■ **What you are asked to do**:
Please report how many lines of the listing contain the string "skipped", giving the number only.

/---

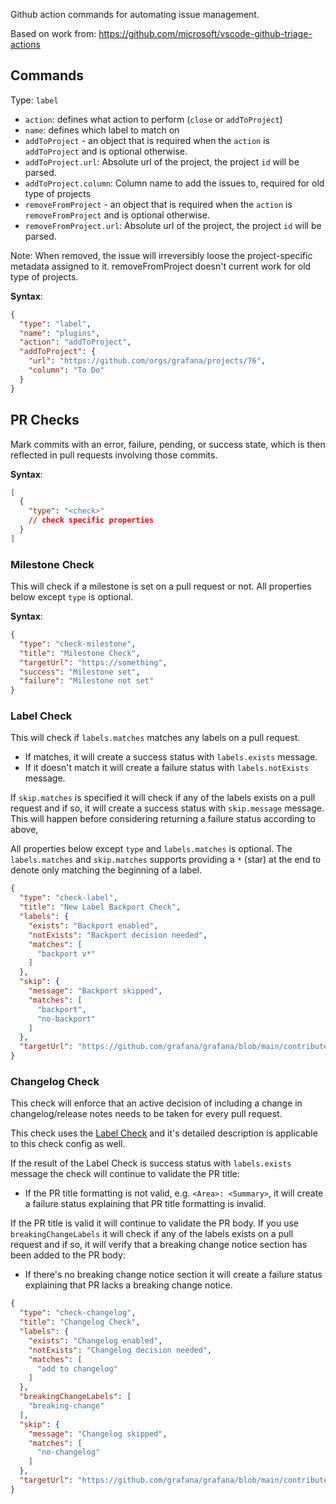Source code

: Github action commands for automating issue management.

Based on work from: https://github.com/microsoft/vscode-github-triage-actions


## Commands

Type: `label`

- `action`: defines what action to perform (`close` or `addToProject`)
- `name`: defines which label to match on
- `addToProject` - an object that is required when the `action` is `addToProject` and is optional otherwise.
- `addToProject.url`: Absolute url of the project, the project `id` will be parsed.
- `addToProject.column`: Column name to add the issues to, required for old type of projects
- `removeFromProject` - an object that is required when the `action` is `removeFromProject` and is optional otherwise.
- `removeFromProject.url`: Absolute url of the project, the project `id` will be parsed.

Note: When removed, the issue will irreversibly loose the project-specific metadata assigned to it. removeFromProject doesn't current work for old type of projects.

**Syntax**:
```json
{
  "type": "label",
  "name": "plugins",
  "action": "addToProject",
  "addToProject": {
    "url": "https://github.com/orgs/grafana/projects/76",
    "column": "To Do"
  }
}
```

## PR Checks

Mark commits with an error, failure, pending, or success state, which is then reflected in pull requests involving those commits.

**Syntax**:
```json
[
  {
    "type": "<check>"
    // check specific properties
  }
]
```

### Milestone Check

This will check if a milestone is set on a pull request or not. All properties below except `type` is optional.

**Syntax**:
```json
{
  "type": "check-milestone",
  "title": "Milestone Check",
  "targetUrl": "https://something",
  "success": "Milestone set",
  "failure": "Milestone not set"
}
```

### Label Check

This will check if `labels.matches` matches any labels on a pull request.
- If matches, it will create a success status with `labels.exists` message.
- If it doesn't match it will create a failure status with `labels.notExists` message.

If `skip.matches` is specified it will check if any of the labels exists on a pull request and if so, it will create a success status with `skip.message` message. This will happen before considering returning a failure status according to above,

All properties below except `type` and `labels.matches` is optional. The `labels.matches` and `skip.matches` supports providing a `*` (star) at the end to denote only matching the beginning of a label.

```json
{
  "type": "check-label",
  "title": "New Label Backport Check",
  "labels": {
    "exists": "Backport enabled",
    "notExists": "Backport decision needed",
    "matches": [
      "backport v*"
    ]
  },
  "skip": {
    "message": "Backport skipped",
    "matches": [
      "backport",
      "no-backport"
    ]
  },
  "targetUrl": "https://github.com/grafana/grafana/blob/main/contribute/merge-pull-request.md#should-the-pull-request-be-backported"
}
```

### Changelog Check

This check will enforce that an active decision of including a change in changelog/release notes needs to be taken for every pull request.

This check uses the [Label Check](#label-check) and it's detailed description is applicable to this check config as well.

If the result of the Label Check is success status with `labels.exists` message the check will continue to validate the PR title:
- If the PR title formatting is not valid, e.g. `<Area>: <Summary>`, it will create a failure status explaining that PR title formatting is invalid.

If the PR title is valid it will continue to validate the PR body. If you use `breakingChangeLabels` it will check if any of the labels exists on a pull request and if so, it will verify that a breaking change notice section has been added to the PR body:
- If there's no breaking change notice section it will create a failure status explaining that PR lacks a breaking change notice.

```json
{
  "type": "check-changelog",
  "title": "Changelog Check",
  "labels": {
    "exists": "Changelog enabled",
    "notExists": "Changelog decision needed",
    "matches": [
      "add to changelog"
    ]
  },
  "breakingChangeLabels": [
    "breaking-change"
  ],
  "skip": {
    "message": "Changelog skipped",
    "matches": [
      "no-changelog"
    ]
  },
  "targetUrl": "https://github.com/grafana/grafana/blob/main/contribute/merge-pull-request.md#include-in-changelog-and-release-notes"
}
```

\---

■ **Result of the task**:
2